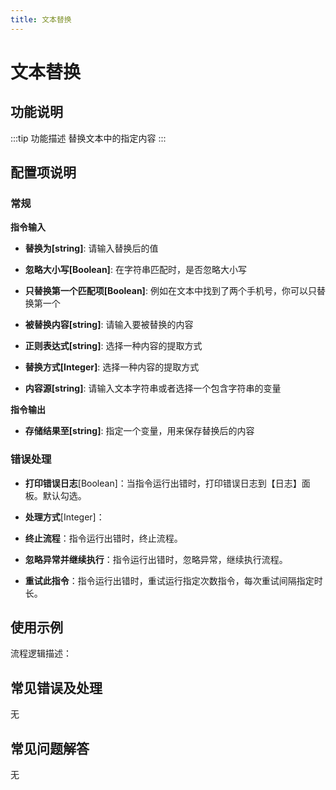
 ```yaml
---
title: 文本替换
---
```


# 文本替换

## 功能说明

:::tip 功能描述
替换文本中的指定内容
:::

## 配置项说明

### 常规

**指令输入**

- **替换为[string]**: 请输入替换后的值

- **忽略大小写[Boolean]**: 在字符串匹配时，是否忽略大小写

- **只替换第一个匹配项[Boolean]**: 例如在文本中找到了两个手机号，你可以只替换第一个

- **被替换内容[string]**: 请输入要被替换的内容

- **正则表达式[string]**: 选择一种内容的提取方式

- **替换方式[Integer]**: 选择一种内容的提取方式

- **内容源[string]**: 请输入文本字符串或者选择一个包含字符串的变量


**指令输出**

- **存储结果至[string]**: 指定一个变量，用来保存替换后的内容

### 错误处理

- **打印错误日志**[Boolean]：当指令运行出错时，打印错误日志到【日志】面板。默认勾选。

- **处理方式**[Integer]：

 - **终止流程**：指令运行出错时，终止流程。

 - **忽略异常并继续执行**：指令运行出错时，忽略异常，继续执行流程。

 - **重试此指令**：指令运行出错时，重试运行指定次数指令，每次重试间隔指定时长。

## 使用示例

流程逻辑描述：

## 常见错误及处理

无

## 常见问题解答

无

Aim of the exercise> Return each line from the material that includes the string "Boolean".

Problem solution>
- **忽略大小写[Boolean]**: 在字符串匹配时，是否忽略大小写
- **只替换第一个匹配项[Boolean]**: 例如在文本中找到了两个手机号，你可以只替换第一个
- **打印错误日志**[Boolean]：当指令运行出错时，打印错误日志到【日志】面板。默认勾选。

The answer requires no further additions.